### Instructions for the task
The expected response is a copy of every line in the entries below that includes the word "IEEE".
BEGIN
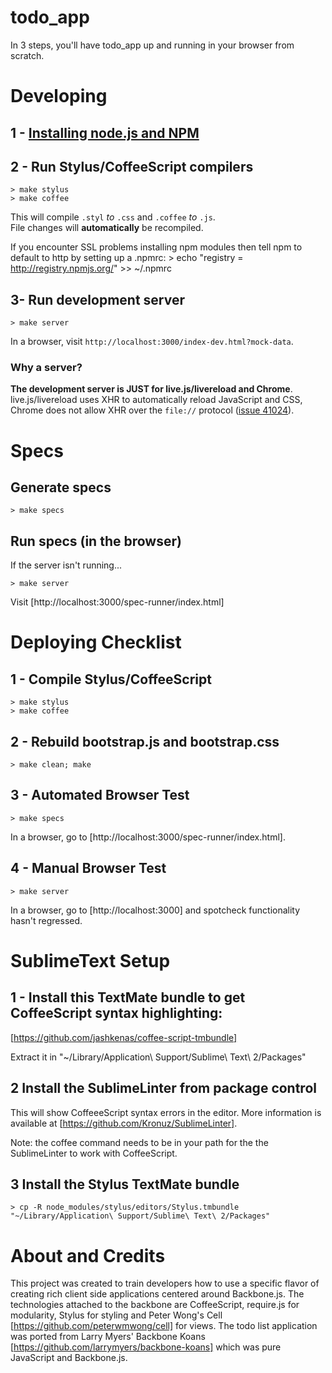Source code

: todo_app
===============

In 3 steps, you'll have todo_app up and running in your browser from scratch.

Developing
==========

## 1 - [Installing node.js and NPM](http://nodejs.org/#download)

## 2 - Run Stylus/CoffeeScript compilers

    > make stylus
    > make coffee

This will compile `.styl` *to* `.css` and `.coffee` *to* `.js`.  
File changes will **automatically** be recompiled.

If you encounter SSL problems installing npm modules then tell npm to default to http by setting up a .npmrc:
    > echo "registry = http://registry.npmjs.org/" >> ~/.npmrc

## 3- Run development server

    > make server

In a browser, visit `http://localhost:3000/index-dev.html?mock-data`.  

### Why a server?

**The development server is JUST for live.js/livereload and Chrome**. live.js/livereload uses XHR to automatically reload JavaScript and CSS, Chrome does not allow XHR over the `file://` protocol ([issue 41024](http://code.google.com/p/chromium/issues/detail?id=41024)).


Specs
=====

## Generate specs

    > make specs

## Run specs (in the browser)

If the server isn't running...

    > make server

Visit [http://localhost:3000/spec-runner/index.html]


Deploying Checklist
===================

## 1 - Compile Stylus/CoffeeScript

    > make stylus
    > make coffee

## 2 - Rebuild bootstrap.js and bootstrap.css

    > make clean; make

## 3 - Automated Browser Test

    > make specs

In a browser, go to [http://localhost:3000/spec-runner/index.html].


## 4 - Manual Browser Test

    > make server

In a browser, go to [http://localhost:3000] and spotcheck functionality hasn't regressed.

SublimeText Setup
=================

## 1 - Install this TextMate bundle to get CoffeeScript syntax highlighting:

[https://github.com/jashkenas/coffee-script-tmbundle]

Extract it in "~/Library/Application\ Support/Sublime\ Text\ 2/Packages"

## 2 Install the SublimeLinter from package control

This will show CoffeeeScript syntax errors in the editor.  More information is
available at [https://github.com/Kronuz/SublimeLinter].

Note: the coffee command needs to be in your path for the the SublimeLinter to
work with CoffeeScript.

## 3 Install the Stylus TextMate bundle

    > cp -R node_modules/stylus/editors/Stylus.tmbundle "~/Library/Application\ Support/Sublime\ Text\ 2/Packages"

About and Credits
=================
This project was created to train developers how to use a specific flavor of
creating rich client side applications centered around Backbone.js.  The
technologies attached to the backbone are CoffeeScript, require.js for
modularity, Stylus for styling and Peter Wong's Cell
[https://github.com/peterwmwong/cell] for views.  The todo list application
was ported from Larry Myers' Backbone Koans 
[https://github.com/larrymyers/backbone-koans] which was pure JavaScript and
Backbone.js.
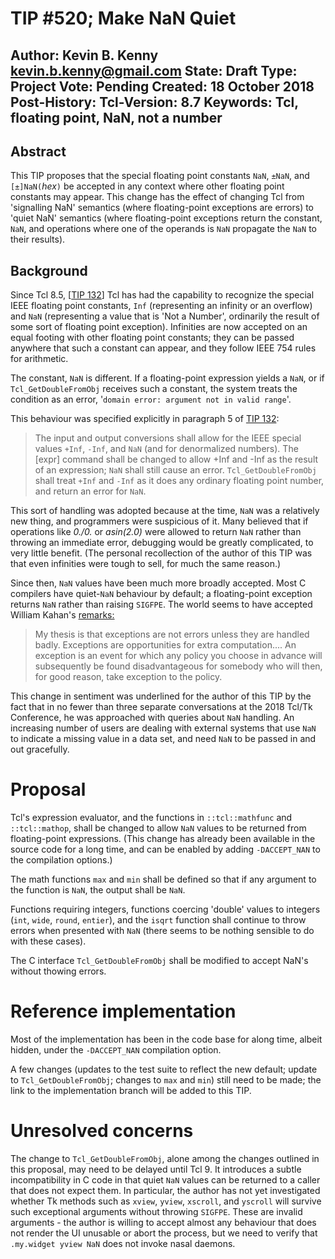 # TIP #520; Make NaN Quiet
Author:		Kevin B. Kenny <kevin.b.kenny@gmail.com>
State:		Draft
Type:		Project
Vote:		Pending
Created:	18 October 2018
Post-History:
Tcl-Version:	8.7
Keywords:	Tcl, floating point, NaN, not a number
-----

## Abstract

This TIP proposes that the special floating point constants `NaN`,
`±NaN`, and `[±]NaN(`_hex_`)` be accepted in any context where
other floating point constants may appear. This change has the effect
of changing Tcl from 'signalling NaN' semantics (where floating-point
exceptions are errors) to 'quiet NaN' semantics (where floating-point
exceptions return the constant, `NaN`, and operations where one of the
operands is `NaN` propagate the `NaN` to their results).

## Background

Since Tcl 8.5, [[TIP 132](132.md)] Tcl has had the capability to
recognize the special IEEE floating point constants, `Inf`
(representing an infinity or an overflow) and `NaN` (representing a
value that is 'Not a Number', ordinarily the result of some sort of
floating point exception).  Infinities are now accepted on an equal
footing with other floating point constants; they can be passed
anywhere that such a constant can appear, and they follow IEEE 754
rules for arithmetic.

The constant, `NaN` is different.  If a floating-point expression
yields a `NaN`, or if `Tcl_GetDoubleFromObj` receives such a
constant, the system treats the condition as an error, '`domain error:
argument not in valid range`'.

This behaviour was specified explicitly in paragraph 5 of [TIP
132](132.md):

  > The input and output conversions shall allow for the IEEE special
    values `+Inf`, `-Inf`, and `NaN` (and for denormalized numbers). The
    [expr] command shall be changed to allow +Inf and -Inf as the
    result of an expression; `NaN` shall still cause an
    error. `Tcl_GetDoubleFromObj` shall treat `+Inf` and `-Inf` as it does
    any ordinary floating point number, and return an error for `NaN`.

This sort of handling was adopted because at the time, `NaN` was a
relatively new thing, and programmers were suspicious of it. Many
believed that if operations like _0./0._ or _asin(2.0)_ were allowed
to return `NaN` rather than throwing an immediate error, debugging
would be greatly complicated, to very little benefit. (The personal
recollection of the author of this TIP was that even infinities were
tough to sell, for much the same reason.)

Since then, `NaN` values have been much more broadly accepted. Most
C compilers have quiet-`NaN` behaviour by default; a floating-point
exception returns `NaN` rather than raising `SIGFPE`.  The world
seems to have accepted William Kahan's [remarks:](http://www.drdobbs.com/architecture-and-design/a-conversation-with-william-kahan/184410314)

  > My thesis is that exceptions are not errors unless they are
    handled badly. Exceptions are opportunities for extra
    computation.... An exception is an event for which any policy you
    choose in advance will subsequently be found disadvantageous for
    somebody who will then, for good reason, take exception to the
    policy.

This change in sentiment was underlined for the author of this TIP
by the fact that in no fewer than three separate conversations at the
2018 Tcl/Tk Conference, he was approached with queries about `NaN`
handling. An increasing number of users are dealing with external systems
that use `NaN` to indicate a missing value in a data set, and
need `NaN` to be passed in and out gracefully.

# Proposal

Tcl's expression evaluator, and the functions in `::tcl::mathfunc`
and `::tcl::mathop`, shall be changed to allow `NaN` values to
be returned from floating-point expressions. (This change has already
been available in the source code for a long time, and can be enabled
by adding `-DACCEPT_NAN` to the compilation options.)

The math functions `max` and `min` shall be defined so that if any
argument to the function is `NaN`, the output shall be `NaN`.

Functions requiring integers, functions coercing 'double' values to
integers (`int`, `wide`, `round`, `entier`), and the `isqrt`
function shall continue to throw errors when presented with `NaN`
(there seems to be nothing sensible to do with these cases).

The C interface `Tcl_GetDoubleFromObj` shall be modified to accept
NaN's without thowing errors.

# Reference implementation

Most of the implementation has been in the code base for along time,
albeit hidden, under the `-DACCEPT_NAN` compilation option.

A few changes (updates to the test suite to reflect the new default;
update to `Tcl_GetDoubleFromObj`; changes to `max` and `min`)
still need to be made; the link to the implementation branch will
be added to this TIP.

# Unresolved concerns

The change to `Tcl_GetDoubleFromObj`, alone among the changes outlined
in this proposal, may need to be delayed until Tcl 9. It introduces a
subtle incompatibility in C code in that quiet `NaN` values can be
returned to a caller that does not expect them. In particular, the
author has not yet investigated whether Tk methods such as `xview`,
`yview`, `xscroll`, and `yscroll` will survive such exceptional
arguments without throwing `SIGFPE`.  These are invalid arguments -
the author is willing to accept almost any behaviour that does not
render the UI unusable or abort the process, but we need to verify
that `.my.widget yview NaN` does not invoke nasal daemons.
END
### Solution
recognize the special IEEE floating point constants, `Inf`
anywhere that such a constant can appear, and they follow IEEE 754
  > The input and output conversions shall allow for the IEEE special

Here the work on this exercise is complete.